Cornered by the army, the Maoists in the past weeks have been targeting what remains of the rural educated. They have launched a murder spree of village school teachers and social activists. The brutality of the killings is calculated to sow terror. We don't see the point of this: unless it is a sign of reckless desperation. Which revolutionary handbook says you win over the support of the people through fear? Not Mao's. How does it help the revolution to slaughter ordinary village elders who are not your class enemy, just people who disagree with your method?
The teacher in Lamjung was tied to a tree, tortured and killed with a bullet in the heart. The teacher in Khotang was taken away, his hands and legs broken before he was killed. The teacher in Gorkha was dragged out of the classroom and butchered in front of his students. A 70-year-old man was killed as his grandchildren looked on.
Despite the emergency, the wave of extortion and threats have reached levels unprecedented even by the barbarous standards previously set by the comrades. Civil servants, teachers, health post attendants now have to pay 30 percent of their monthly salary to the Maoists. They have been told it may soon go up to 50 percent.

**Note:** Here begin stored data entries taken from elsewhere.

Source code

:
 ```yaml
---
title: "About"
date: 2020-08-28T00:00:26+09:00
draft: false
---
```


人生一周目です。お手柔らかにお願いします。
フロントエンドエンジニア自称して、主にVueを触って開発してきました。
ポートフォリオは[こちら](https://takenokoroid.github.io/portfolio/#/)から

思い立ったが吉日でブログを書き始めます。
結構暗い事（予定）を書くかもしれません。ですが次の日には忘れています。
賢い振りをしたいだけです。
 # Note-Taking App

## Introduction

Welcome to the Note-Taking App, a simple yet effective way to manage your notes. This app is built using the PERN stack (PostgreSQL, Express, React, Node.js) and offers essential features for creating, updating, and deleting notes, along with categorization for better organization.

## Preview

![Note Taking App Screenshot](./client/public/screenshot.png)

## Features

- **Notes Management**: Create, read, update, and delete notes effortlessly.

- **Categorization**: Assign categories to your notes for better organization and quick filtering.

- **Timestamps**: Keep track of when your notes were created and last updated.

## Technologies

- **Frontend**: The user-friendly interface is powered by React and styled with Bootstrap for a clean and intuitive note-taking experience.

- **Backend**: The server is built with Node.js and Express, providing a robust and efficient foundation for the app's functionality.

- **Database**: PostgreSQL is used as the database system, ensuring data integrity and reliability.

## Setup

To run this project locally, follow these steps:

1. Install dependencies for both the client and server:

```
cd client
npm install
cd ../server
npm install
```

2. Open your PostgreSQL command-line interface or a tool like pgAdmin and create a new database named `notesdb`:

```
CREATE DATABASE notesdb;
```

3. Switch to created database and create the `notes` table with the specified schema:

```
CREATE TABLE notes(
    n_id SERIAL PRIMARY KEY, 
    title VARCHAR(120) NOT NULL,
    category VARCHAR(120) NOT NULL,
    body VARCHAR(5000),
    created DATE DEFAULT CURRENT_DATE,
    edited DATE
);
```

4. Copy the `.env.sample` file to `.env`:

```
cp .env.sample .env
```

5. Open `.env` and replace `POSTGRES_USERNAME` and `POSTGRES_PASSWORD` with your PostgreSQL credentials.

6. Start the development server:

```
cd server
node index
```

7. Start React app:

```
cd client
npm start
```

The Ministry of Education, which is the biggest employer in Nepal, spends up to Rs 9 billion a year on salaries for teachers-it looks like nearly half of that is now going directly into the Maoists' coffers as ransom money. This may be something the delegates at the Nepal Development Forum pledging meeting next week may want to mull on.
Deuba has a point when he says peace is a precondition for development. But it is lack of development that endangers peace.